**Your assignment:** Repeat the material exactly from its first line to the line that includes "We first brainstormed". Skip pictures.

**Data records:**

--*--

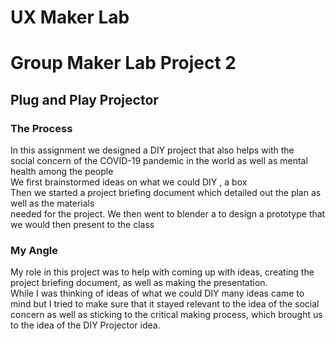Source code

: # UX Maker Lab 
# Group Maker Lab Project 2  
## Plug and Play Projector 
### The Process 
In this assignment we designed a DIY project that also helps with the  
social concern of the COVID-19 pandemic in the world as well as mental health among the people  
We first brainstormed ideas on what we could DIY , a box  
Then we started a project briefing document which detailed out the plan as well as the materials  
needed for the project.
We then went to blender a to design a prototype that we would then present to the class  
  
### My Angle  
My role in this project was to help with coming up with ideas, creating the project briefing   document, as well as making the presentation.  
While I was thinking of ideas of what we could DIY many ideas came to mind but I tried to make sure that it stayed relevant to the idea of the social concern as well as sticking to the critical making process, which brought us to the idea of the DIY Projector idea.  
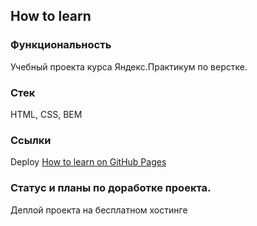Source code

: ## How to learn

### Функциональность
Учебный проекта курса Яндекс.Практикум по верстке.

### Стек
HTML, CSS, BEM

### Ссылки
Deploy [How to learn on GitHub Pages](https://ivnpotapov.github.io/how-to-learn/)

### Статус и планы по доработке проекта.
Деплой проекта на бесплатном хостинге
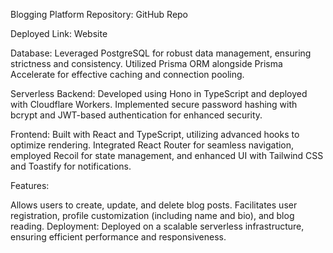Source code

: Blogging Platform
Repository: GitHub Repo

Deployed Link: Website

Database: Leveraged PostgreSQL for robust data management, ensuring strictness and consistency. Utilized Prisma ORM alongside Prisma Accelerate for effective caching and connection pooling.

Serverless Backend: Developed using Hono in TypeScript and deployed with Cloudflare Workers. Implemented secure password hashing with bcrypt and JWT-based authentication for enhanced security.

Frontend: Built with React and TypeScript, utilizing advanced hooks to optimize rendering. Integrated React Router for seamless navigation, employed Recoil for state management, and enhanced UI with Tailwind CSS and Toastify for notifications.

Features:

Allows users to create, update, and delete blog posts.
Facilitates user registration, profile customization (including name and bio), and blog reading.
Deployment: Deployed on a scalable serverless infrastructure, ensuring efficient performance and responsiveness.
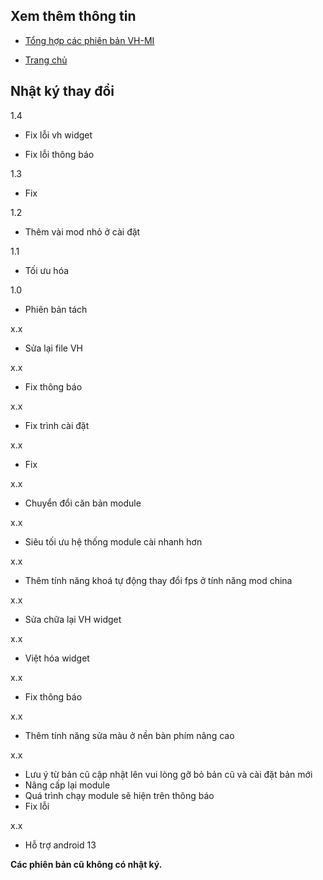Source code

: **Xem thêm thông tin**
----
+ [Tổng hợp các phiên bản VH-MI](https://github.com/kakathic/ZH-VN/releases/tag/Download)

+ [Trang chủ](https://github.com/kakathic/ZH-VN)

**Nhật ký thay đổi**
----

1.4

- Fix lỗi vh widget

- Fix lỗi thông báo

1.3

- Fix

1.2

- Thêm vài mod nhỏ ở cài đặt 

1.1

- Tối ưu hóa 

1.0

- Phiên bản tách

x.x

+ Sửa lại file VH

x.x

+ Fix thông báo

x.x

- Fix trình cài đặt 

x.x

- Fix

x.x

+ Chuyển đổi căn bản module

x.x

+ Siêu tối ưu hệ thống module cài nhanh hơn 

x.x

+ Thêm tính năng khoá tự động thay đổi fps ở tính năng mod china

x.x

+ Sửa chữa lại VH widget

x.x

+ Việt hóa widget

x.x

+ Fix thông báo

x.x

+ Thêm tính năng sửa màu ở nền bàn phím nâng cao 

x.x

+ Lưu ý từ bản cũ cập nhật lên vui lòng gỡ bỏ bản cũ và cài đặt bản mới 
+ Nâng cấp lại module
+ Quá trình chạy module sẽ hiện trên thông báo 
+ Fix lỗi

x.x

+ Hỗ trợ android 13

**Các phiên bản cũ không có nhật ký.**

--*--

**Answer box:**
Source code

: # UX Maker Lab 
# Group Maker Lab Project 2  
## Plug and Play Projector 
### The Process 
In this assignment we designed a DIY project that also helps with the  
social concern of the COVID-19 pandemic in the world as well as mental health among the people  
We first brainstormed ideas on what we could DIY , a box  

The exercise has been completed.